Re: [PATCH 0/9] Multiple network connections for a single NFS mount.

Chuck Lever <chuck.lever@xxxxxxxxxx> · Tue, 11 Jun 2019 16:09:16 -0400

> On Jun 11, 2019, at 4:02 PM, Tom Talpey <tom@xxxxxxxxxx> wrote:
> 
> On 6/11/2019 3:13 PM, Olga Kornievskaia wrote:
>> On Tue, Jun 11, 2019 at 1:47 PM Chuck Lever <chuck.lever@xxxxxxxxxx> wrote:
>>> 
>>> 
>>> 
>>>> On Jun 11, 2019, at 11:34 AM, Olga Kornievskaia <aglo@xxxxxxxxx> wrote:
>>>> 
>>>> On Tue, Jun 11, 2019 at 10:52 AM Chuck Lever <chuck.lever@xxxxxxxxxx> wrote:
>>>>> 
>>>>> Hi Neil-
>>>>> 
>>>>> 
>>>>>> On Jun 10, 2019, at 9:09 PM, NeilBrown <neilb@xxxxxxxx> wrote:
>>>>>> 
>>>>>> On Fri, May 31 2019, Chuck Lever wrote:
>>>>>> 
>>>>>>>> On May 30, 2019, at 6:56 PM, NeilBrown <neilb@xxxxxxxx> wrote:
>>>>>>>> 
>>>>>>>> On Thu, May 30 2019, Chuck Lever wrote:
>>>>>>>> 
>>>>>>>>> Hi Neil-
>>>>>>>>> 
>>>>>>>>> Thanks for chasing this a little further.
>>>>>>>>> 
>>>>>>>>> 
>>>>>>>>>> On May 29, 2019, at 8:41 PM, NeilBrown <neilb@xxxxxxxx> wrote:
>>>>>>>>>> 
>>>>>>>>>> This patch set is based on the patches in the multipath_tcp branch of
>>>>>>>>>> git://git.linux-nfs.org/projects/trondmy/nfs-2.6.git
>>>>>>>>>> 
>>>>>>>>>> I'd like to add my voice to those supporting this work and wanting to
>>>>>>>>>> see it land.
>>>>>>>>>> We have had customers/partners wanting this sort of functionality for
>>>>>>>>>> years.  In SLES releases prior to SLE15, we've provide a
>>>>>>>>>> "nosharetransport" mount option, so that several filesystem could be
>>>>>>>>>> mounted from the same server and each would get its own TCP
>>>>>>>>>> connection.
>>>>>>>>> 
>>>>>>>>> Is it well understood why splitting up the TCP connections result
>>>>>>>>> in better performance?
>>>>>>>>> 
>>>>>>>>> 
>>>>>>>>>> In SLE15 we are using this 'nconnect' feature, which is much nicer.
>>>>>>>>>> 
>>>>>>>>>> Partners have assured us that it improves total throughput,
>>>>>>>>>> particularly with bonded networks, but we haven't had any concrete
>>>>>>>>>> data until Olga Kornievskaia provided some concrete test data - thanks
>>>>>>>>>> Olga!
>>>>>>>>>> 
>>>>>>>>>> My understanding, as I explain in one of the patches, is that parallel
>>>>>>>>>> hardware is normally utilized by distributing flows, rather than
>>>>>>>>>> packets.  This avoid out-of-order deliver of packets in a flow.

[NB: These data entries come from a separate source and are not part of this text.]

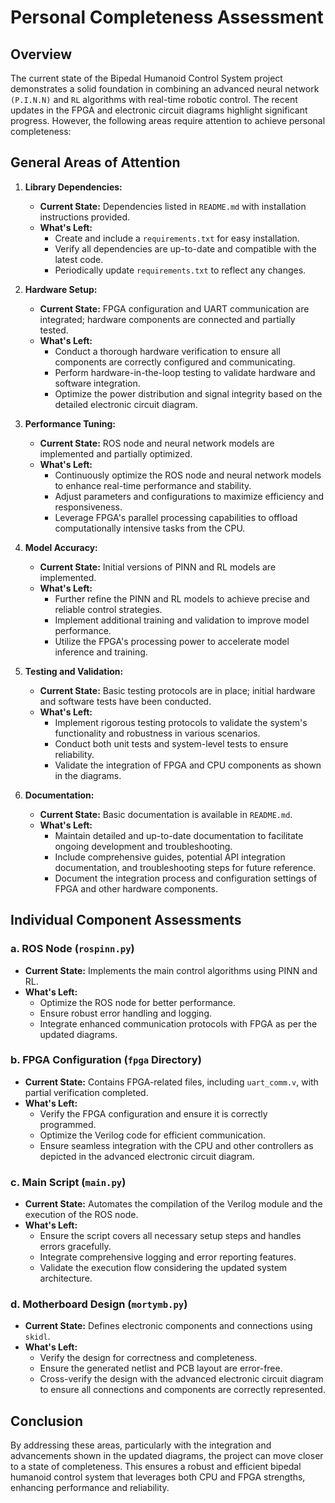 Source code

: # Personal Completeness Assessment

## Overview

The current state of the Bipedal Humanoid Control System project demonstrates a solid foundation in combining an advanced neural network `(P.I.N.N)` and `RL` algorithms with real-time robotic control. The recent updates in the FPGA and electronic circuit diagrams highlight significant progress. However, the following areas require attention to achieve personal completeness:

## General Areas of Attention

1. **Library Dependencies:**
   - **Current State:** Dependencies listed in `README.md` with installation instructions provided.
   - **What's Left:**
     - Create and include a `requirements.txt` for easy installation.
     - Verify all dependencies are up-to-date and compatible with the latest code.
     - Periodically update `requirements.txt` to reflect any changes.

2. **Hardware Setup:**
   - **Current State:** FPGA configuration and UART communication are integrated; hardware components are connected and partially tested.
   - **What's Left:**
     - Conduct a thorough hardware verification to ensure all components are correctly configured and communicating.
     - Perform hardware-in-the-loop testing to validate hardware and software integration.
     - Optimize the power distribution and signal integrity based on the detailed electronic circuit diagram.

3. **Performance Tuning:**
   - **Current State:** ROS node and neural network models are implemented and partially optimized.
   - **What's Left:**
     - Continuously optimize the ROS node and neural network models to enhance real-time performance and stability.
     - Adjust parameters and configurations to maximize efficiency and responsiveness.
     - Leverage FPGA's parallel processing capabilities to offload computationally intensive tasks from the CPU.

4. **Model Accuracy:**
   - **Current State:** Initial versions of PINN and RL models are implemented.
   - **What's Left:**
     - Further refine the PINN and RL models to achieve precise and reliable control strategies.
     - Implement additional training and validation to improve model performance.
     - Utilize the FPGA's processing power to accelerate model inference and training.

5. **Testing and Validation:**
   - **Current State:** Basic testing protocols are in place; initial hardware and software tests have been conducted.
   - **What's Left:**
     - Implement rigorous testing protocols to validate the system's functionality and robustness in various scenarios.
     - Conduct both unit tests and system-level tests to ensure reliability.
     - Validate the integration of FPGA and CPU components as shown in the diagrams.

6. **Documentation:**
   - **Current State:** Basic documentation is available in `README.md`.
   - **What's Left:**
     - Maintain detailed and up-to-date documentation to facilitate ongoing development and troubleshooting.
     - Include comprehensive guides, potential API integration documentation, and troubleshooting steps for future reference.
     - Document the integration process and configuration settings of FPGA and other hardware components.

## Individual Component Assessments

### a. ROS Node (`rospinn.py`)
   - **Current State:** Implements the main control algorithms using PINN and RL.
   - **What's Left:**
     - Optimize the ROS node for better performance.
     - Ensure robust error handling and logging.
     - Integrate enhanced communication protocols with FPGA as per the updated diagrams.

### b. FPGA Configuration (`fpga` Directory)
   - **Current State:** Contains FPGA-related files, including `uart_comm.v`, with partial verification completed.
   - **What's Left:**
     - Verify the FPGA configuration and ensure it is correctly programmed.
     - Optimize the Verilog code for efficient communication.
     - Ensure seamless integration with the CPU and other controllers as depicted in the advanced electronic circuit diagram.

### c. Main Script (`main.py`)
   - **Current State:** Automates the compilation of the Verilog module and the execution of the ROS node.
   - **What's Left:**
     - Ensure the script covers all necessary setup steps and handles errors gracefully.
     - Integrate comprehensive logging and error reporting features.
     - Validate the execution flow considering the updated system architecture.

### d. Motherboard Design (`mortymb.py`)
   - **Current State:** Defines electronic components and connections using `skidl`.
   - **What's Left:**
     - Verify the design for correctness and completeness.
     - Ensure the generated netlist and PCB layout are error-free.
     - Cross-verify the design with the advanced electronic circuit diagram to ensure all connections and components are correctly represented.

## Conclusion

By addressing these areas, particularly with the integration and advancements shown in the updated diagrams, the project can move closer to a state of completeness. This ensures a robust and efficient bipedal humanoid control system that leverages both CPU and FPGA strengths, enhancing performance and reliability.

>>>>>>>>>> So multiple flows are needed to utilizes parallel hardware.
>>>>>>>>> 
>>>>>>>>> Indeed.
>>>>>>>>> 
>>>>>>>>> However I think one of the problems is what happens in simpler scenarios.
>>>>>>>>> We had reports that using nconnect > 1 on virtual clients made things
>>>>>>>>> go slower. It's not always wise to establish multiple connections
>>>>>>>>> between the same two IP addresses. It depends on the hardware on each
>>>>>>>>> end, and the network conditions.
>>>>>>>> 
>>>>>>>> This is a good argument for leaving the default at '1'.  When
>>>>>>>> documentation is added to nfs(5), we can make it clear that the optimal
>>>>>>>> number is dependant on hardware.
>>>>>>> 
>>>>>>> Is there any visibility into the NIC hardware that can guide this setting?
>>>>>>> 
>>>>>> 
>>>>>> I doubt it, partly because there is more than just the NIC hardware at issue.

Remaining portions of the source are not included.